For younger children, I suggest gifting two different bags: one with only two types of coins (pennies and dimes, for example) and a second bag with multiple denominations of coins. Once a child learns how to manipulate the coins in the first bag, it will be easier and less intimidating for him to start playing with multiple different types of coins.
A simple bag of coins can give rise to countless fun and educational games. Here are a few of my favorites:
- Counting: Ask your child to simply count the number of coins in the bag.
- Sort the coins: Ask your child to divide the coins into separate piles.
- Stack the coins: Ask your child to stack all of the coins to create a tower. This will provide practice controlling the fine muscles in the fingers. Your child may realize, through trial and error, that the larger coins are best placed at the bottom of the stack. Add some excitement to this game by dividing the pile of coins into two equal piles and race against your child to see who can create a finished stack first.
- Graphing: Now ask your child to count the amount in each pile and record his findings on a graph. Remember to ask your child some important follow-up questions about the completed graph such as: Which group has the most? Which group has the least? Are any groups equivalent?
- Discover the value of the coins: Help your child count the amount of money each pile represents. Counting by ones (pennies) and tens (dimes) is the easiest for children. Then demonstrate how to count the value of the nickels and the quarters.
- Make an Equivalent Chart: Show your child how to create the same amount of money with each type of coin. Fifty cents is a good place to start. Ask your child to show 2 quarters, 5 dimes, 10 nickels and (if you have it) 50 pennies and explain that each pile represents the same amount of money. Then help your child create a poster that tells how many of each coin is needed to create 50 cents. Your child can paste one coin of each denomination on his chart to make it realistic and fun.
- Play Pretend Store: Cut out pictures of toys from catalogs or newspaper ads. Paste each picture on an individual index card and use a bold marker to write a pretend price on the card. You can adjust the price to reflect your child’s skill level counting amounts with coins. Then show your child the cards and allow him to “shop” for toys by using his money to purchase the toy at the price quoted on the card.

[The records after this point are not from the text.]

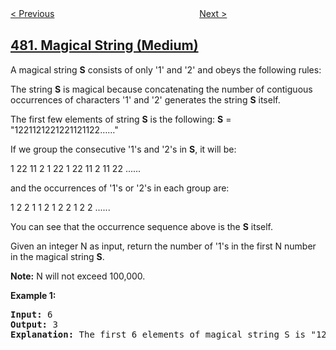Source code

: <!--|This file generated by command(leetcode description); DO NOT EDIT.    |-->
<!--+----------------------------------------------------------------------+-->
<!--|@author    openset <openset.wang@gmail.com>                           |-->
<!--|@link      https://github.com/openset                                 |-->
<!--|@home      https://github.com/openset/leetcode                        |-->
<!--+----------------------------------------------------------------------+-->

[< Previous](../sliding-window-median "Sliding Window Median")
　　　　　　　　　　　　　　　　
[Next >](../license-key-formatting "License Key Formatting")

## [481. Magical String (Medium)](https://leetcode.com/problems/magical-string "神奇字符串")

<p>
A magical string <b>S</b> consists of only '1' and '2' and obeys the following rules:
</p>
<p>
The string <b>S</b> is magical because concatenating the number of contiguous occurrences of characters '1' and '2' generates the string <b>S</b> itself.
</p>

<p>
The first few elements of string <b>S</b> is the following:
<b>S</b> = "1221121221221121122……"
</p>

<p>
If we group the consecutive '1's and '2's in <b>S</b>, it will be:
</p>
<p>
1   22  11  2  1  22  1  22  11  2  11  22 ......
</p>
<p>
and the occurrences of '1's or '2's in each group are:
</p>
<p>
1   2	   2    1   1    2     1    2     2    1    2    2 ......
</p>

<p>
You can see that the occurrence sequence above is the <b>S</b> itself. 
</p>

<p>
Given an integer N as input, return the number of '1's in the first N number in the magical string <b>S</b>.
</p>

<p><b>Note:</b>
N will not exceed 100,000.
</p>


<p><b>Example 1:</b><br />
<pre>
<b>Input:</b> 6
<b>Output:</b> 3
<b>Explanation:</b> The first 6 elements of magical string S is "12211" and it contains three 1's, so return 3.
</pre>
</p>
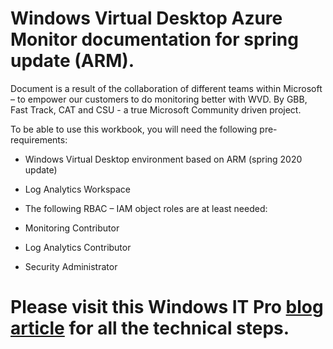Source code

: # Windows Virtual Desktop Azure Monitor documentation for spring update (ARM).

Document is a result of the collaboration of different teams within Microsoft – to empower our customers to do monitoring better with WVD. 
By GBB, Fast Track, CAT and CSU - a true Microsoft Community driven project. 

To be able to use this workbook, you will need the following pre-requirements:

-	Windows Virtual Desktop environment based on ARM (spring 2020 update)
-	Log Analytics Workspace
-	The following RBAC – IAM object roles are at least needed:

-	Monitoring Contributor
-	Log Analytics Contributor
-	Security Administrator 

# Please visit this Windows IT Pro [blog article](https://techcommunity.microsoft.com/t5/windows-it-pro-blog/proactively-monitor-arm-based-windows-virtual-desktop-with-azure/ba-p/1508735) for all the technical steps. 
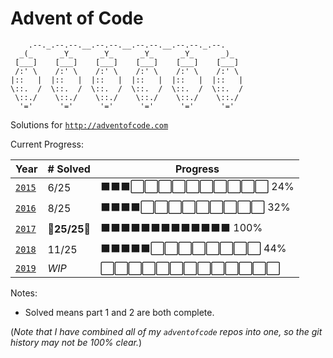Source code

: # Advent of Code

        .--._.--.--.__.--.--.__.--.--.__.--.--._.--.
      _(_      _Y_      _Y_      _Y_      _Y_      _)_
     [___]    [___]    [___]    [___]    [___]    [___]
     /:' \    /:' \    /:' \    /:' \    /:' \    /:' \
    |::   |  |::   |  |::   |  |::   |  |::   |  |::   |
    \::.  /  \::.  /  \::.  /  \::.  /  \::.  /  \::.  /
     \::./    \::./    \::./    \::./    \::./    \::./
      '='      '='      '='      '='      '='      '='


Solutions for [`http://adventofcode.com`](http://adventofcode.com)

Current Progress:

| Year                                     | # Solved      | Progress                          |
| ---------------------------------------- | ------------- | --------------------------------- |
| [`2015`](https://adventofcode.com/2015)  | 6/25          | ⬛⬛⬛⬜⬜⬜⬜⬜⬜⬜⬜⬜⬜ 24%   |
| [`2016`](https://adventofcode.com/2016)  | 8/25          | ⬛⬛⬛⬛⬜⬜⬜⬜⬜⬜⬜⬜⬜ 32%   |
| [`2017`](https://adventofcode.com/2017)  | 🎄**25/25**🎄 | ⬛⬛⬛⬛⬛⬛⬛⬛⬛⬛⬛⬛⬛ 100%  |
| [`2018`](https://adventofcode.com/2018)  | 11/25         | ⬛⬛⬛⬛⬛⬜⬜⬜⬜⬜⬜⬜⬜ 44%   |
| [`2019`](https://adventofcode.com/2019)  | _WIP_         | ⬜⬜⬜⬜⬜⬜⬜⬜⬜⬜⬜⬜⬜       |

Notes:

* Solved means part 1 and 2 are both complete.

(_Note that I have combined all of my `adventofcode` repos into one, 
so the git history may not be 100% clear._)

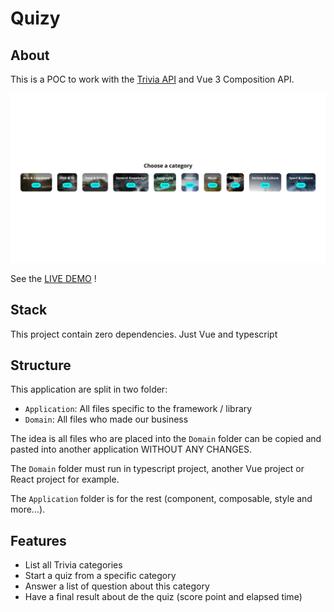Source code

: # Quizy

## About
This is a POC to work with the [Trivia API](https://the-trivia-api.com/) and Vue 3 Composition API.

![Screenshot](screen.png)

See the [LIVE DEMO](https://jagfx.github.io/quizy/) !

## Stack

This project contain zero dependencies. Just Vue and typescript

## Structure

This application are split in two folder:

- `Application`: All files specific to the framework / library 
- `Domain`: All files who made our business 

The idea is all files who are placed into the `Domain` folder can be copied and pasted into another application WITHOUT ANY CHANGES.

The `Domain` folder must run in typescript project, another Vue project or React project for example.

The `Application` folder is for the rest (component, composable, style and more...).

## Features

- List all Trivia categories
- Start a quiz from a specific category
- Answer a list of question about this category
- Have a final result about de the quiz (score point and elapsed time)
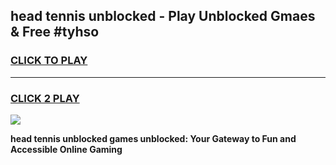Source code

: 
## head tennis unblocked - Play Unblocked Gmaes & Free #tyhso
<h3>
<a href="https://news.freeplayer.one?title=head_tennis_unblocked&ref=24F">CLICK TO PLAY</a></h3>
<hr>

<h3>
<a href="https://news.freeplayer.one?title=head_tennis_unblocked&ref=24F">CLICK 2 PLAY</a>
  
</h3>

<a href="https://news.freeplayer.one?title=head_tennis_unblocked&ref=24F/"><img src="https://clearcache.store/games.png"></a>


**head tennis unblocked games unblocked: Your Gateway to Fun and Accessible Online Gaming**
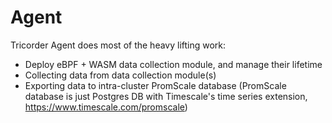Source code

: # Agent

Tricorder Agent does most of the heavy lifting work:

* Deploy eBPF + WASM data collection module, and manage their lifetime
* Collecting data from data collection module(s)
* Exporting data to intra-cluster PromScale database (PromScale database is just Postgres DB with Timescale's time series extension, https://www.timescale.com/promscale)
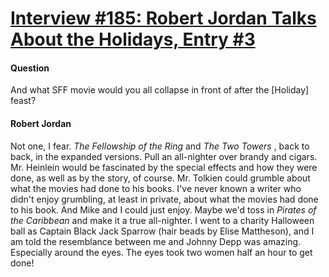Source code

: # [Interview #185: Robert Jordan Talks About the Holidays, Entry #3](https://www.theoryland.com/intvmain.php?i=185#3)

#### Question

And what SFF movie would you all collapse in front of after the [Holiday] feast?

#### Robert Jordan

Not one, I fear.
*The Fellowship of the Ring*
and
*The Two Towers*
, back to back, in the expanded versions. Pull an all-nighter over brandy and cigars. Mr. Heinlein would be fascinated by the special effects and how they were done, as well as by the story, of course. Mr. Tolkien could grumble about what the movies had done to his books. I've never known a writer who didn't enjoy grumbling, at least in private, about what the movies had done to his book. And Mike and I could just enjoy. Maybe we'd toss in
*Pirates of the Caribbean*
and make it a true all-nighter. I went to a charity Halloween ball as Captain Black Jack Sparrow (hair beads by Elise Mattheson), and I am told the resemblance between me and Johnny Depp was amazing. Especially around the eyes. The eyes took two women half an hour to get done!

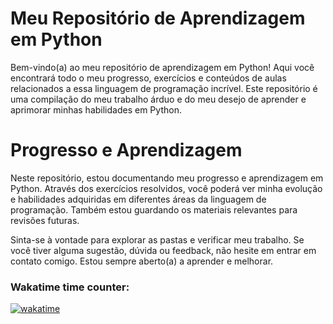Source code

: # Meu Repositório de Aprendizagem em Python

Bem-vindo(a) ao meu repositório de aprendizagem em Python! Aqui você encontrará todo o meu progresso, exercícios e conteúdos de aulas relacionados a essa linguagem de programação incrível. Este repositório é uma compilação do meu trabalho árduo e do meu desejo de aprender e aprimorar minhas habilidades em Python.

# Progresso e Aprendizagem

Neste repositório, estou documentando meu progresso e aprendizagem em Python. Através dos exercícios resolvidos, você poderá ver minha evolução e habilidades adquiridas em diferentes áreas da linguagem de programação. Também estou guardando os materiais relevantes para revisões futuras.

Sinta-se à vontade para explorar as pastas e verificar meu trabalho. Se você tiver alguma sugestão, dúvida ou feedback, não hesite em entrar em contato comigo. Estou sempre aberto(a) a aprender e melhorar.

### Wakatime time counter:

[![wakatime](https://wakatime.com/badge/github/welli7ngton/Python.svg)](https://wakatime.com/badge/github/welli7ngton/Python)   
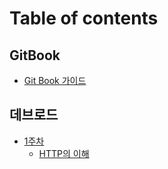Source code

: # Table of contents

## GitBook

- [Git Book 가이드](README.md)

## 데브로드

- [1주차](/devRoad/week1/week1.md)
  - [HTTP의 이해](/devRoad/week1/01_what_is_http.md)
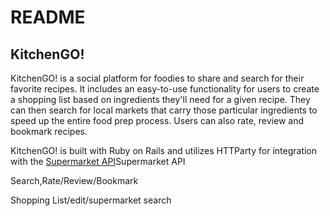 # README

## KitchenGO!

KitchenGO! is a social platform for foodies to share and search for their favorite recipes. It includes an easy-to-use functionality for users to create a shopping list based on ingredients they'll need for a given recipe. They can then search for local markets that carry those particular ingredients to speed up the entire food prep process. Users can also rate, review and bookmark recipes. 

KitchenGO! is built with Ruby on Rails and utilizes HTTParty for integration with the [Supermarket API](http://www.supermarketapi.com/Default.aspx)Supermarket API


Search,Rate/Review/Bookmark

Shopping List/edit/supermarket search 
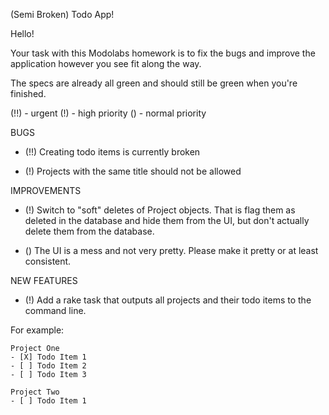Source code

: (Semi Broken) Todo App!

Hello!

Your task with this Modolabs homework is to fix the bugs and improve the application however you see fit along the way.

The specs are already all green and should still be green when you're finished.

(!!) - urgent
(!) - high priority
() - normal priority

BUGS

- (!!) Creating todo items is currently broken

- (!) Projects with the same title should not be allowed

IMPROVEMENTS

- (!) Switch to "soft" deletes of Project objects. That is flag them as
  deleted in the database and hide them from the UI, but don't actually delete
  them from the database.

- () The UI is a mess and not very pretty. Please make it pretty or at least
  consistent.

NEW FEATURES

- (!) Add a rake task that outputs all projects and their todo items to the command line.

For example:

    Project One
    - [X] Todo Item 1
    - [ ] Todo Item 2
    - [ ] Todo Item 3

    Project Two
    - [ ] Todo Item 1
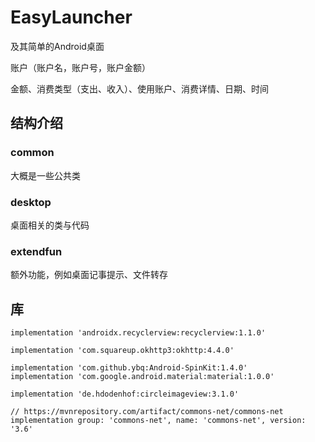   # EasyLauncher
  
  及其简单的Android桌面
  
  账户（账户名，账户号，账户金额）
  
  金额、消费类型（支出、收入）、使用账户、消费详情、日期、时间
  

## 结构介绍

### common
大概是一些公共类
### desktop
桌面相关的类与代码
### extendfun  
额外功能，例如桌面记事提示、文件转存
  
  
## 库


    implementation 'androidx.recyclerview:recyclerview:1.1.0'

    implementation 'com.squareup.okhttp3:okhttp:4.4.0'

    implementation 'com.github.ybq:Android-SpinKit:1.4.0'
    implementation 'com.google.android.material:material:1.0.0'

    implementation 'de.hdodenhof:circleimageview:3.1.0'

    // https://mvnrepository.com/artifact/commons-net/commons-net
    implementation group: 'commons-net', name: 'commons-net', version: '3.6'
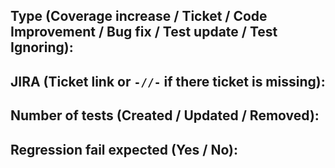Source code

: ## Type (Coverage increase / Ticket / Code Improvement / Bug fix / Test update / Test Ignoring):

## JIRA (Ticket link or `-//-` if there ticket is missing):

## Number of tests (Created / Updated / Removed):

## Regression fail expected (Yes / No):

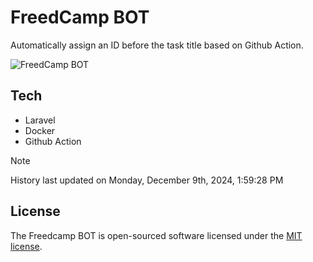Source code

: # FreedCamp BOT

Automatically assign an ID before the task title based on Github Action.

![FreedCamp BOT](https://repository-images.githubusercontent.com/737932867/7d34798b-2680-471c-b089-a78a718d3d6a)

## Tech

- Laravel
- Docker
- Github Action

> [!NOTE]  
> History last updated on Monday, December 9th, 2024, 1:59:28 PM

## License

The Freedcamp BOT is open-sourced software licensed under the [MIT license](https://opensource.org/licenses/MIT).
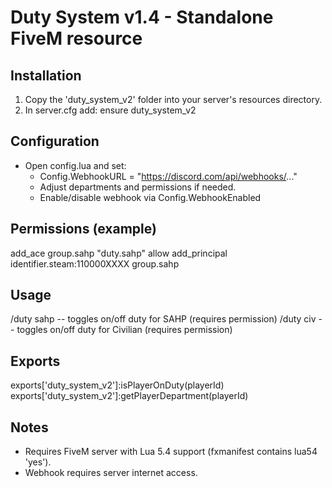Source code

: Duty System v1.4 - Standalone FiveM resource
======================================

Installation
------------
1. Copy the 'duty_system_v2' folder into your server's resources directory.
2. In server.cfg add:
   ensure duty_system_v2

Configuration
-------------
- Open config.lua and set:
  - Config.WebhookURL = "https://discord.com/api/webhooks/..."
  - Adjust departments and permissions if needed.
  - Enable/disable webhook via Config.WebhookEnabled

Permissions (example)
---------------------
add_ace group.sahp "duty.sahp" allow
add_principal identifier.steam:110000XXXX group.sahp

Usage
-----
/duty sahp  -- toggles on/off duty for SAHP (requires permission)
/duty civ   -- toggles on/off duty for Civilian (requires permission)

Exports
-------
exports['duty_system_v2']:isPlayerOnDuty(playerId)
exports['duty_system_v2']:getPlayerDepartment(playerId)

Notes
-----
- Requires FiveM server with Lua 5.4 support (fxmanifest contains lua54 'yes').
- Webhook requires server internet access.
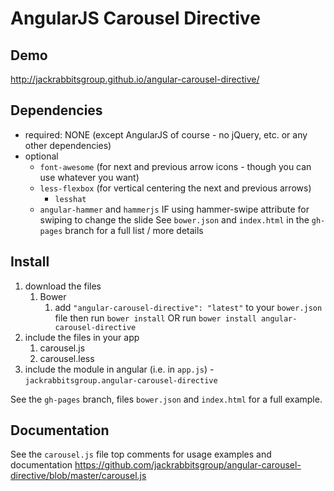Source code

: # AngularJS Carousel Directive

## Demo
http://jackrabbitsgroup.github.io/angular-carousel-directive/

## Dependencies
- required: NONE (except AngularJS of course - no jQuery, etc. or any other dependencies)
- optional
	- `font-awesome` (for next and previous arrow icons - though you can use whatever you want)
	- `less-flexbox` (for vertical centering the next and previous arrows)
		- `lesshat`
	- `angular-hammer` and `hammerjs` IF using hammer-swipe attribute for swiping to change the slide
See `bower.json` and `index.html` in the `gh-pages` branch for a full list / more details

## Install
1. download the files
	1. Bower
		1. add `"angular-carousel-directive": "latest"` to your `bower.json` file then run `bower install` OR run `bower install angular-carousel-directive`
2. include the files in your app
	1. carousel.js
	2. carousel.less
3. include the module in angular (i.e. in `app.js`) - `jackrabbitsgroup.angular-carousel-directive`

See the `gh-pages` branch, files `bower.json` and `index.html` for a full example.


## Documentation
See the `carousel.js` file top comments for usage examples and documentation
https://github.com/jackrabbitsgroup/angular-carousel-directive/blob/master/carousel.js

- Play Coin War: Ask your child to divide his pile of coins randomly into two equal piles. Put each pile in a cup. Each player closes his eyes and spills a coin from his cup into his empty hand. Then each player shows his coin. The player with the higher amount coin takes both coins and sets them aside. When all the coins in the cup have been spilled out, each player takes his pile of “set aside” coins, puts them back in the empty cup, and the play continues. As in the traditional WAR game with cards, the first player to collect all of the coins wins.
I wish you all a wonderful (and educational) holiday season with the special people in your life!